In 1308, Coney Street was described as the most important street in York.  In 1335, a row of houses were built in the churchyard of St Martin; almost entirely rebuilt on several occasions, the last remains survived until 1958.  In 1396, the Gild of St Christopher Maison Dieu almshouse was constructed on the street, and in 1459, York Guildhall was built next to it, at the northern end of the street.  York Mansion House was built in front of it in 1725, and in 1782 the area in front of it was cleared to create St Helen's Square.

Four of the locations at which the historic York Mystery Plays were performed lay the street.

The Bull Inn was built in the 15th century, which from 1459 was the only place in the city at which foreigners could stay.  The George Inn opened on the street in 1614, becoming the city's most prominent coaching inn.  Soon after, the Black Swan was built on the other side of the street, a large inn which could stable 130 horses.  In 1691, the Bagnio Turkish bath was built just off the street.  This was later converted into St Peter's School, and then a printing house where the first edition of Tristram Shandy was published.

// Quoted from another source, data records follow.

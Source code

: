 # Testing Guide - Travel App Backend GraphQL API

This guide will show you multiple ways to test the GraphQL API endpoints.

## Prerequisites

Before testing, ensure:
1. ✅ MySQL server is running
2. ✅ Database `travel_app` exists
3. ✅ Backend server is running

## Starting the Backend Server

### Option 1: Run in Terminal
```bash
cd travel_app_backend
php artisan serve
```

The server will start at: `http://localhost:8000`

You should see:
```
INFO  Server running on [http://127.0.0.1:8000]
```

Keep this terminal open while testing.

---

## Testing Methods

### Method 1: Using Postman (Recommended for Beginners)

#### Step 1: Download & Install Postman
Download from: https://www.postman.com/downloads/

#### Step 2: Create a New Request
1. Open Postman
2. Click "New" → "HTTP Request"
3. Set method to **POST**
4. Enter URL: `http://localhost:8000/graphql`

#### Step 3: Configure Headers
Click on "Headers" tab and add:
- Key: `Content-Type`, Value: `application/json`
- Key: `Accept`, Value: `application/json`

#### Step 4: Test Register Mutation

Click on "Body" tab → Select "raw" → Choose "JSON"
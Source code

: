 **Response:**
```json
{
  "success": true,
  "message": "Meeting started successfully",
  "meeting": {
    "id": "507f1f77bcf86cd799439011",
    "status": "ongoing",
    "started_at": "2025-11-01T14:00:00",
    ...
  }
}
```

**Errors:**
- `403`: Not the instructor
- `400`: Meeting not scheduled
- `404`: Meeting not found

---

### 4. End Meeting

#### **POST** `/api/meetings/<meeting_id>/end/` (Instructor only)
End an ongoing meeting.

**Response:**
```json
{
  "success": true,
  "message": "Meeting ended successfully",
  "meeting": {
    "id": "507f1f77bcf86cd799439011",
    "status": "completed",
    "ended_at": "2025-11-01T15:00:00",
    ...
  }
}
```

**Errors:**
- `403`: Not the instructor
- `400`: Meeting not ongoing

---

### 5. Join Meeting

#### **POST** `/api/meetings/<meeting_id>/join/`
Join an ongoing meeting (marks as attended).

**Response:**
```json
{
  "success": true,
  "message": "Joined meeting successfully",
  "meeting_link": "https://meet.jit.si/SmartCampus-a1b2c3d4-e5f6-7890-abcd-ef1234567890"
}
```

During the 18th century, the street became known for banking.  It also became the home of the York Courant newspaper, and later, of the Yorkshire Evening Post and Yorkshire Herald.  The street's continuing importance led to it being widened in 1769, and again in 1841.

During the 19th century, the street became lined with shops, noted businesses including the House of Bewlay tobacconist, Burgin's perfumery, and the Leak & Thorp department store. Clothing shops were particularly prominent, including Iles, R. W. Anderson & Sons, and, later, Burton's.  There were also major grocers' stores: Borders' and Lipton's.  In 1924, The Leopard Inn was demolished, and replaced by the Leopard Arcade, a small shopping centre, but it was destroyed by bombing in 1942.

The Ebor Hall entertainment venue was built just off the street in the 1860s, while there were also several pubs.  In 1915, the Picture House cinema opened, while in 2000, the City Screen cinema opened.  The Willow Cafe was another long-running entertainment venue, opening in the 1950s and surviving until the 2010s, at which time it was a nightclub.

During the 20th century, an increasing number of the shops were taken over by national chains.  Boots opened in 1919, Woolworth's in 1924, and W. H. Smith's in 1920.  The Black Swan was eventually demolished and replaced by a large shop, which became BHS.  Despite the closure of several shops in the 2010s, the street remains home to a mix of High Street shops and cafes, while numerous buskers perform throughout the day.  The musician Chris Helme was discovered while busking on the street.

Architecture

While the street retains numerous historic buildings, most have had their street-level frontage rebuilt during the 20th century.  Notable buildings on the north-east side include the 15th-century 16–22 Coney Street, 24 Coney Street which was built about 1600 but includes part of an earlier building, the early-18th century Judge's Court hotel, and 36–42 Coney Street, dating from the 1780s.  48 Coney Street was built for Boots, in a mock timber framed style, while the former Burtons at 52 Coney Street is in the art deco style.  On the south-west side lie the early 18th-century 3–7, 9, and 13 Coney Street, the last incorporating part of a Mediaeval wall by the Ouse.  15 Coney Street is the former York Courant office, built around 1800, while 17 Coney Street includes one surviving column from the George Inn.  29 and 31 Coney Street dates from about 1600, while 33 and 39 Coney Street both date from the 18th century.